Dessin de Natalia Mikhaylenko
Dessin de Natalia Mikhaylenko
L’étoile Nijinski n’a pas brillé longtemps. Quelques années seulement après la Première Guerre mondiale. Mais elle a brillé de telle sorte que plus d’un siècle après, le « Dieu de la danse » reste dans nos mémoires.
Le Sacre du Printemps, L’Après-midi d’un Faune, Giselle, Shéhérazade, Pétrouchka… Tous ces ballets sont associés à son nom. Il les a magnifié avec le Théâtre Mariinsky à Paris. Sarah Bernard en était une fervente admiratrice. Mais qui ne l’était pas ? C’est Serge Diaghilev, l’organisateur des célèbres « Saisons russes » parisiennes, l’homme qui a fait des Ballets russes une marque mondiale, qui a révélé Nijinski au monde entier.

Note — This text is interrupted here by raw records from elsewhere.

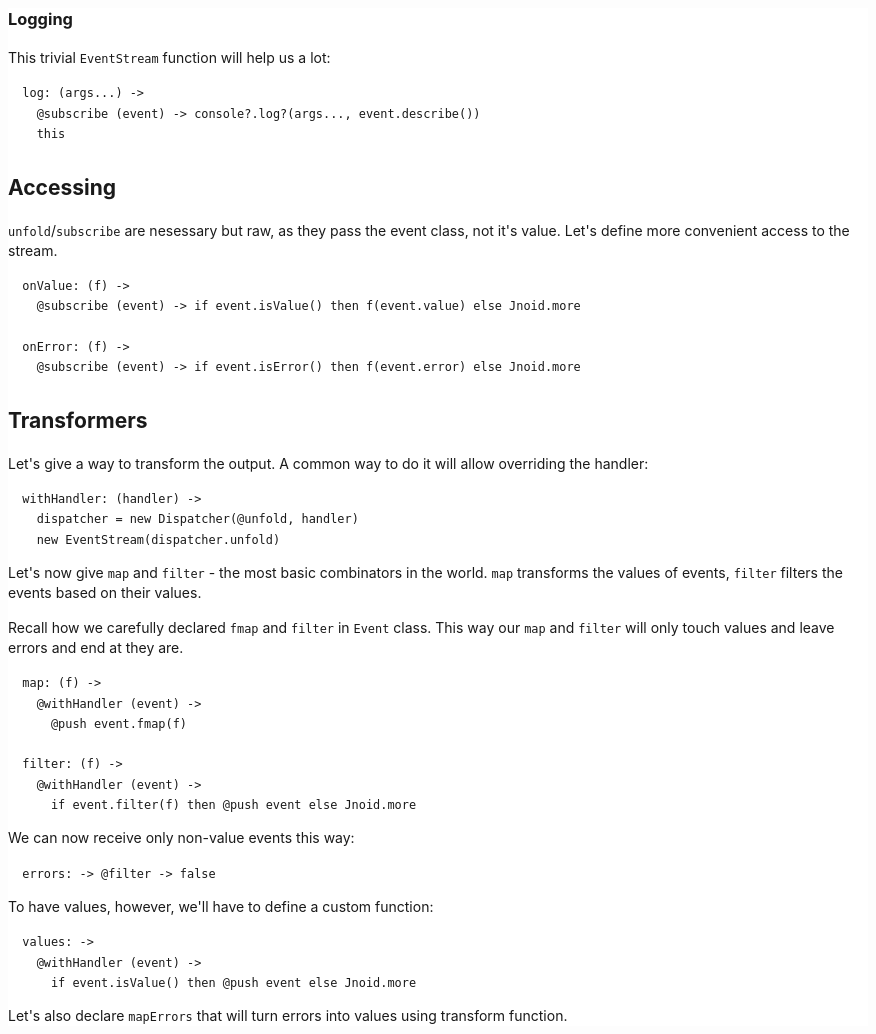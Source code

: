 ### Logging

This trivial `EventStream` function will help us a lot:

      log: (args...) ->
        @subscribe (event) -> console?.log?(args..., event.describe())
        this

Accessing
---------

`unfold`/`subscribe` are nesessary but raw, as they pass the event class, not
it's value. Let's define more convenient access to the stream.

      onValue: (f) ->
        @subscribe (event) -> if event.isValue() then f(event.value) else Jnoid.more

      onError: (f) ->
        @subscribe (event) -> if event.isError() then f(event.error) else Jnoid.more

Transformers
------------

Let's give a way to transform the output. A common way to do it will allow
overriding the handler:

      withHandler: (handler) ->
        dispatcher = new Dispatcher(@unfold, handler)
        new EventStream(dispatcher.unfold)

Let's now give `map` and `filter` - the most basic combinators in the world.
`map` transforms the values of events, `filter` filters the events based on
their values.

Recall how we carefully declared `fmap` and `filter` in `Event` class. This way
our `map` and `filter` will only touch values and leave errors and end at they
are.

      map: (f) ->
        @withHandler (event) ->
          @push event.fmap(f)

      filter: (f) ->
        @withHandler (event) ->
          if event.filter(f) then @push event else Jnoid.more

We can now receive only non-value events this way:

      errors: -> @filter -> false

To have values, however, we'll have to define a custom function:

      values: ->
        @withHandler (event) ->
          if event.isValue() then @push event else Jnoid.more

Let's also declare `mapErrors` that will turn errors into values using
transform function.
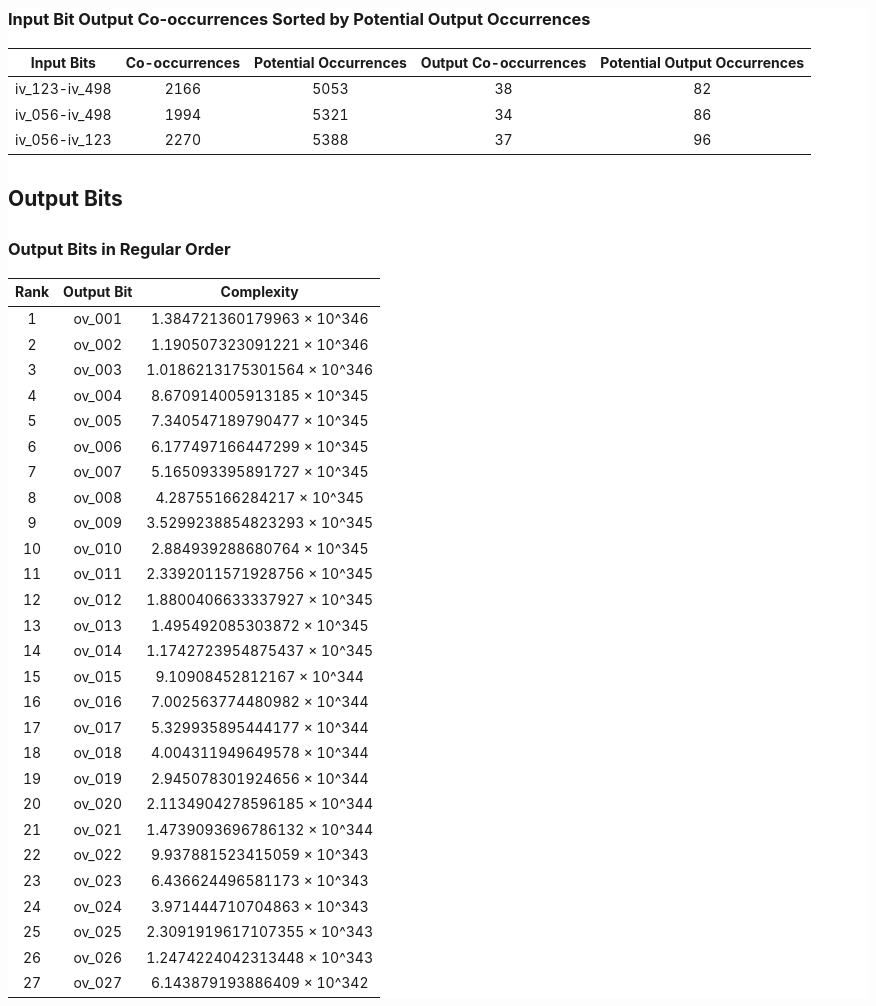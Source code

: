 ### Input Bit Output Co-occurrences Sorted by Potential Output Occurrences

| Input Bits | Co-occurrences | Potential Occurrences | Output Co-occurrences | Potential Output Occurrences |
|:----------:|:--------------:|:---------------------:|:---------------------:|:----------------------------:|
| iv_123-iv_498 | 2166 | 5053 | 38 | 82 |
| iv_056-iv_498 | 1994 | 5321 | 34 | 86 |
| iv_056-iv_123 | 2270 | 5388 | 37 | 96 |

## Output Bits

### Output Bits in Regular Order

| Rank | Output Bit | Complexity |
|:----:|:----------:|:----------:|
| 1 | ov_001 | 1.384721360179963 × 10^346 |
| 2 | ov_002 | 1.190507323091221 × 10^346 |
| 3 | ov_003 | 1.0186213175301564 × 10^346 |
| 4 | ov_004 | 8.670914005913185 × 10^345 |
| 5 | ov_005 | 7.340547189790477 × 10^345 |
| 6 | ov_006 | 6.177497166447299 × 10^345 |
| 7 | ov_007 | 5.165093395891727 × 10^345 |
| 8 | ov_008 | 4.28755166284217 × 10^345 |
| 9 | ov_009 | 3.5299238854823293 × 10^345 |
| 10 | ov_010 | 2.884939288680764 × 10^345 |
| 11 | ov_011 | 2.3392011571928756 × 10^345 |
| 12 | ov_012 | 1.8800406633337927 × 10^345 |
| 13 | ov_013 | 1.495492085303872 × 10^345 |
| 14 | ov_014 | 1.1742723954875437 × 10^345 |
| 15 | ov_015 | 9.10908452812167 × 10^344 |
| 16 | ov_016 | 7.002563774480982 × 10^344 |
| 17 | ov_017 | 5.329935895444177 × 10^344 |
| 18 | ov_018 | 4.004311949649578 × 10^344 |
| 19 | ov_019 | 2.945078301924656 × 10^344 |
| 20 | ov_020 | 2.1134904278596185 × 10^344 |
| 21 | ov_021 | 1.4739093696786132 × 10^344 |
| 22 | ov_022 | 9.937881523415059 × 10^343 |
| 23 | ov_023 | 6.436624496581173 × 10^343 |
| 24 | ov_024 | 3.971444710704863 × 10^343 |
| 25 | ov_025 | 2.3091919617107355 × 10^343 |
| 26 | ov_026 | 1.2474224042313448 × 10^343 |
| 27 | ov_027 | 6.143879193886409 × 10^342 |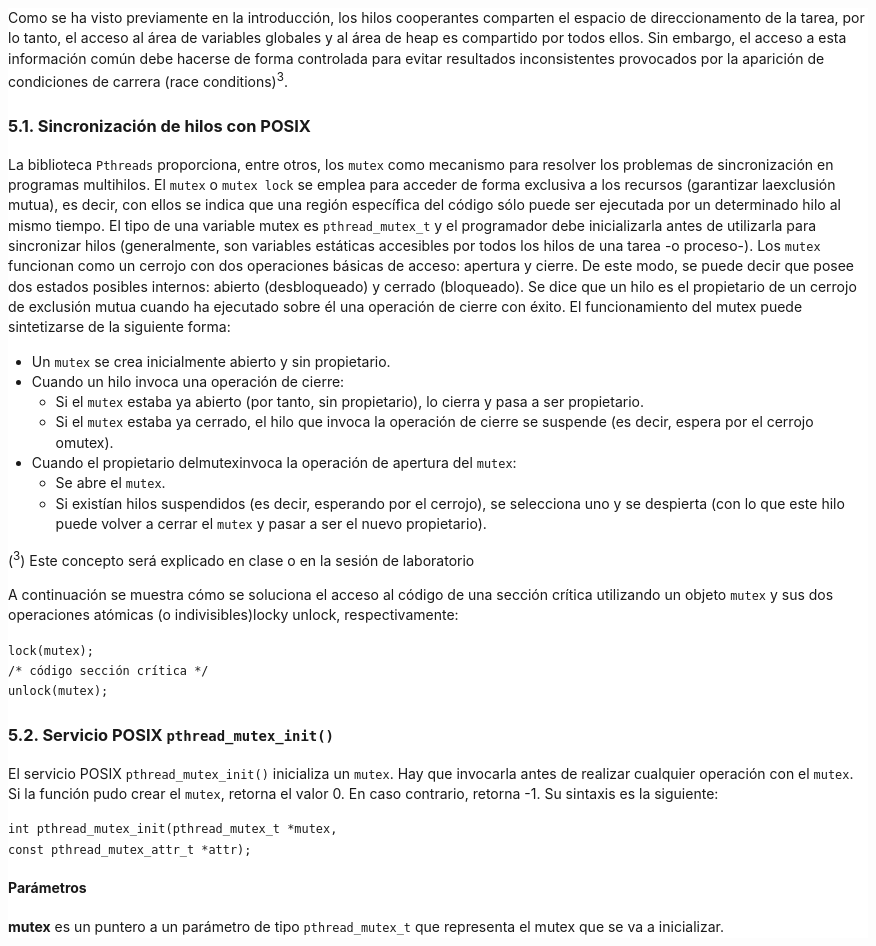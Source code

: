 Como se ha visto previamente en la introducción, los hilos cooperantes comparten el espacio de direccionamento de la tarea, por lo tanto, el acceso al área de variables globales y al área de heap es compartido por todos ellos. Sin embargo, el acceso a esta información común debe hacerse de forma controlada para evitar resultados inconsistentes provocados por la aparición de condiciones de carrera (race conditions)<sup>3</sup>.

### 5.1. Sincronización de hilos con POSIX

La biblioteca `Pthreads` proporciona, entre otros, los `mutex` como mecanismo para resolver los problemas de sincronización en programas multihilos. 
El `mutex` o `mutex lock` se emplea para acceder de forma exclusiva a los recursos (garantizar laexclusión mutua), es decir, con ellos se indica que una región específica del código sólo puede ser ejecutada por un determinado hilo al mismo tiempo.
El tipo de una variable mutex es `pthread_mutex_t` y el programador debe inicializarla antes de utilizarla para sincronizar hilos (generalmente, son variables estáticas accesibles por todos los hilos de una tarea -o proceso-).
Los `mutex` funcionan como un cerrojo con dos operaciones básicas de acceso: apertura y cierre. De este modo, se puede decir que posee dos estados posibles internos: abierto (desbloqueado) y cerrado (bloqueado). Se dice que un hilo es el propietario de un cerrojo de exclusión mutua cuando ha ejecutado sobre él una operación de cierre con éxito. El funcionamiento del mutex puede sintetizarse de la siguiente forma:
- Un `mutex` se crea inicialmente abierto y sin propietario.
- Cuando un hilo invoca una operación de cierre:
    - Si el `mutex` estaba ya abierto (por tanto, sin propietario), lo cierra y pasa a ser propietario.
    - Si el `mutex` estaba ya cerrado, el hilo que invoca la operación de cierre se suspende (es decir, espera por el cerrojo omutex).
- Cuando el propietario delmutexinvoca la operación de apertura del `mutex`:
    - Se abre el `mutex`.
    - Si existían hilos suspendidos (es decir, esperando por el cerrojo), se selecciona uno y se despierta (con lo que este hilo puede volver a cerrar el `mutex` y pasar a ser el nuevo propietario).

(<sup>3</sup>) Este concepto será explicado en clase o en la sesión de laboratorio

A continuación se muestra cómo se soluciona el acceso al código de una sección crítica utilizando un objeto `mutex` y sus dos operaciones atómicas (o indivisibles)locky unlock, respectivamente:
```
lock(mutex);
/* código sección crítica */
unlock(mutex);
```

### 5.2. Servicio POSIX `pthread_mutex_init()`

El servicio POSIX `pthread_mutex_init()` inicializa un `mutex`. Hay que invocarla antes de realizar cualquier operación con el `mutex`. Si la función pudo crear el `mutex`, retorna el valor 0. En caso contrario, retorna -1. Su sintaxis es la siguiente:
```
int pthread_mutex_init(pthread_mutex_t *mutex,
const pthread_mutex_attr_t *attr);
```
#### Parámetros
**mutex** es un puntero a un parámetro de tipo `pthread_mutex_t` que representa el mutex que se va a inicializar.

Qu’ils étaient amants n’est un secret pour personne. Diaghilev l’entrepreneur avait une grande influence sur le danseur. Et pas seulement physique, mais aussi émotionnelle, spirituelle. Après leur rupture, Diaghilev le renvoie de la troupe. Cette double séparation est d’une telle violence pour le jeune danseur, qu’il en perd la raison et sombre peu à peu dans la folie. De 1919 jusqu’à sa mort, il sera interné dans un asile psychiatrique. Plus de trente ans !
Nijinski a toujours été un excentrique. Un jour, il a dit ceci de lui : « Je veux danser, dessiner, jouer du piano, écrire des vers. Je veux aimer tout le monde, voilà le but de ma vie. Je ne veux pas la guerre, les frontières. Je suis chez moi partout où la paix est. Je suis un homme, Dieu est en moi et je suis en Lui. Je l’appelle, je le cherche. Je suis un chercheur parce que je sens Dieu. Dieu me cherche, aussi nous trouverons-nous l’un l’autre. Le Dieu Nijinski ».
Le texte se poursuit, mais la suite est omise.